Innovative solar model can help all Minnesota Xcel customers save on electric bills
Solar energy intervenors submit first-of-its-kind planning tool to predict rooftop solar growth
Minneapolis, MN – The most affordable, cleanest and job-creating way for Xcel Energy to meet future electricity demand is to set higher incentives for local solar power, a group of clean energy advocates demonstrated in a legal filing at the Minnesota Public Utilities Commission (PUC) Thursday.
“For the first time, we’re showing Xcel how it can model, predict and plan for customer-owned and customer-sited clean energy,” said Will Kenworthy, Regulatory Director, Midwest, for Vote Solar. “Until now, Xcel’s modeling treated local solar as something that just happened, making it unpredictable. With our Comments today, we’re showing how Xcel can plan for local solar, and because it’s the most affordable option, we expect that more local solar will be the headline of its revised plan.”
The Minnesota PUC is currently considering Xcel’s 15-year energy resource development plan, known as an Integrated Resource Plan (IRP). Comments from intervening parties are due today. In their comments, the solar groups demonstrated a new, first-of-its-kind modeling tool that, if incorporated into Xcel’s process, can better predict when, where and how local solar – including rooftop and community solar projects – will develop throughout Minnesota.

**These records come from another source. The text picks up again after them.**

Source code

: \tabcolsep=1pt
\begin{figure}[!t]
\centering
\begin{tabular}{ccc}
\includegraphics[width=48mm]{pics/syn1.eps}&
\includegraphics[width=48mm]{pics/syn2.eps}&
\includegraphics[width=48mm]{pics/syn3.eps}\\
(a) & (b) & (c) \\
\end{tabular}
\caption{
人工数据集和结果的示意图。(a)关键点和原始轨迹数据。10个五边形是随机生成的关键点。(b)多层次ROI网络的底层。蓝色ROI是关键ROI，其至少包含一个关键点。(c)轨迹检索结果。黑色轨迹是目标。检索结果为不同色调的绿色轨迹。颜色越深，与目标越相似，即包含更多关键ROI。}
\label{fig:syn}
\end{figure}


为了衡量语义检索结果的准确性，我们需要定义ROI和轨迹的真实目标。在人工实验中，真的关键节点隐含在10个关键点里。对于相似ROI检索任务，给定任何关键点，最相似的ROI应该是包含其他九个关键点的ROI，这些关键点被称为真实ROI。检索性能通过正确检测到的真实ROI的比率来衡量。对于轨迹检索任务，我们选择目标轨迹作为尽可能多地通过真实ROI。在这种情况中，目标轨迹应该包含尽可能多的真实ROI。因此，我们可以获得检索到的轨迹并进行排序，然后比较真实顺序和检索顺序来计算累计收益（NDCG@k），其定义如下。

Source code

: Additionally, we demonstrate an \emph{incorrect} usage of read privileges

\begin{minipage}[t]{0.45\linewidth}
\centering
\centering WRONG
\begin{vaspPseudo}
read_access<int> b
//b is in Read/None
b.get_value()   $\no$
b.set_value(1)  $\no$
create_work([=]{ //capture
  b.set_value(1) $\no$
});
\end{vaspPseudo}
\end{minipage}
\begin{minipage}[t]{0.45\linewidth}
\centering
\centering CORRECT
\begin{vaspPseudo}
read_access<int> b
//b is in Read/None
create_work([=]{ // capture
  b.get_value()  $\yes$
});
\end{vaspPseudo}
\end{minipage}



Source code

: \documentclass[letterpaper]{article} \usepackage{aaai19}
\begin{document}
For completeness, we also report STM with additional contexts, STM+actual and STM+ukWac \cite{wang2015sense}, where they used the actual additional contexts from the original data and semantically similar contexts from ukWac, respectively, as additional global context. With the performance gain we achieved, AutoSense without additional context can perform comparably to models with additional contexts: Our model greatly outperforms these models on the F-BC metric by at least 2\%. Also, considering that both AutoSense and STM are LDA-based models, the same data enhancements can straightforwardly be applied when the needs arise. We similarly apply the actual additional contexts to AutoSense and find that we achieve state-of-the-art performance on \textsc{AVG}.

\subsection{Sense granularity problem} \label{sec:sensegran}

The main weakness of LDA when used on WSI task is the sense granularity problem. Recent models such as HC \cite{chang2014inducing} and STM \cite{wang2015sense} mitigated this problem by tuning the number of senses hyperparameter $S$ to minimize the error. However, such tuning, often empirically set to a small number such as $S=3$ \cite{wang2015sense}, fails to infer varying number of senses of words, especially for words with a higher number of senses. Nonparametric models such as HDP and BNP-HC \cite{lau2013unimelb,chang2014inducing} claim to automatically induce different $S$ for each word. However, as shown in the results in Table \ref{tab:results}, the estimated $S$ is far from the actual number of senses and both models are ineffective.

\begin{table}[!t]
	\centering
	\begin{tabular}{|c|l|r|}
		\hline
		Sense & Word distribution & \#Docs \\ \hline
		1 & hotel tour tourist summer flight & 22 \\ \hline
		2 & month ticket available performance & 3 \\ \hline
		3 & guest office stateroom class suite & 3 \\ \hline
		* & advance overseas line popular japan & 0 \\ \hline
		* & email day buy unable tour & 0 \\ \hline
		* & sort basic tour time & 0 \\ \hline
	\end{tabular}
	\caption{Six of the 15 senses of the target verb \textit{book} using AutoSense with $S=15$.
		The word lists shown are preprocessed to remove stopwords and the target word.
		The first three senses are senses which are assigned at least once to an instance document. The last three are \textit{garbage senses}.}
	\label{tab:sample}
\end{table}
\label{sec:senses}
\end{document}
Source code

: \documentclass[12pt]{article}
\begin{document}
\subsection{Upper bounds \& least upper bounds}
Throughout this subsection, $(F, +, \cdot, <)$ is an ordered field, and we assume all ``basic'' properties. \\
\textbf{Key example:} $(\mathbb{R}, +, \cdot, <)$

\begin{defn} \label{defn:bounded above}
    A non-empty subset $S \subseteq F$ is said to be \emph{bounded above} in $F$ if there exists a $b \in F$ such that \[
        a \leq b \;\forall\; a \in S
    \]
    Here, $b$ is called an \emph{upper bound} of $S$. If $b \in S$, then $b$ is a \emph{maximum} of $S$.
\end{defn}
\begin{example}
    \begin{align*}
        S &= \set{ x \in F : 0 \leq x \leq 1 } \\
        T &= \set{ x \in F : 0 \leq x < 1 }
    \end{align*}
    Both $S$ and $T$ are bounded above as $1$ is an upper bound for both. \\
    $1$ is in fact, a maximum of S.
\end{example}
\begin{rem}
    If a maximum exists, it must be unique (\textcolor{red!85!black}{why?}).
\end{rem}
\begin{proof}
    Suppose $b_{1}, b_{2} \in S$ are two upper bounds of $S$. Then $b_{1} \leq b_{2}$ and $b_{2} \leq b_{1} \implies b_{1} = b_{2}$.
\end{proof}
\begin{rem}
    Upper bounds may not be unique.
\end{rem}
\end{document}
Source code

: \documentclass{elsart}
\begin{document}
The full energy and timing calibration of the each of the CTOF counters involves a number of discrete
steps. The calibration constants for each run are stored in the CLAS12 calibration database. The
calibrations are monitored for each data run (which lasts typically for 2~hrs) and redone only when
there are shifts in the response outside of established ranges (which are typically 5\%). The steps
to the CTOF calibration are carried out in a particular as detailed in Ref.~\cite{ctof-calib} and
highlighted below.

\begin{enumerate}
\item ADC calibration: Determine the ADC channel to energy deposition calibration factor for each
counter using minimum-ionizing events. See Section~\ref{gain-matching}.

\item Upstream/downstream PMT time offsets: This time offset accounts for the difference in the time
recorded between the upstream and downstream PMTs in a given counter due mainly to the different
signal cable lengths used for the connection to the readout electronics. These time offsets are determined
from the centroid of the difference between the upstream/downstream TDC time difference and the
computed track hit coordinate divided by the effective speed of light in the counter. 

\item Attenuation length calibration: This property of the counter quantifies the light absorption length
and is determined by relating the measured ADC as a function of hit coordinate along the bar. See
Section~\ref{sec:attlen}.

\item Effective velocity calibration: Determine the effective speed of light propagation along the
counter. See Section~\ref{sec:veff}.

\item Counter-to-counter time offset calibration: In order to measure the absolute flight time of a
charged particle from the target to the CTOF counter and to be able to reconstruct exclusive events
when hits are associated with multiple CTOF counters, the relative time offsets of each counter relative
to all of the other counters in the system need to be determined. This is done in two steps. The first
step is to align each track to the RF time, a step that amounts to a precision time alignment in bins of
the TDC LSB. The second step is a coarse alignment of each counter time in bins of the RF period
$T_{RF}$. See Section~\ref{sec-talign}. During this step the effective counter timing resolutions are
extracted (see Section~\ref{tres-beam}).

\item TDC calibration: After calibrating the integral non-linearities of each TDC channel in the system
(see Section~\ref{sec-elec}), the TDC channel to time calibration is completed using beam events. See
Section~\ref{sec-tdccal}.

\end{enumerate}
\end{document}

“Xcel Energy’s original distributed solar forecast was proprietary bupkis, so we made a public solar model that makes sense,” John Farrell, Co-Director at the Institute for Local Self-Reliance.
Solar advocates based the modeling on a peer-reviewed paper released in December 2019 in Renewable Energy that demonstrates the predictable, causal relationship between different incentive programs and values on local solar projects. For example, with a $722 additional rebate from Xcel on an average sized system, the model predicts 60 MW of customer-sited distributed generation. With this specific, modelable knowledge, Xcel can now incorporate local solar and solar incentive programs into its IRP — reducing customer bills, protecting clean air and creating more local jobs.
“Xcel continues to dismiss community and distributed solar as key tools for bringing the benefits of clean energy to folks who might not otherwise be able to afford it”, said Patty O’Keefe, an Organizing Representative working with the Sierra Club’s Beyond Coal Campaign. “Sierra Club’s cost-effective Clean Energy for All plan saves customers over $2 billion by avoiding a risky new fossil gas plant and instead building out renewable energy and storage – including twice the level of community solar as Xcel’s plan and calls for seven times more distributed solar generation.”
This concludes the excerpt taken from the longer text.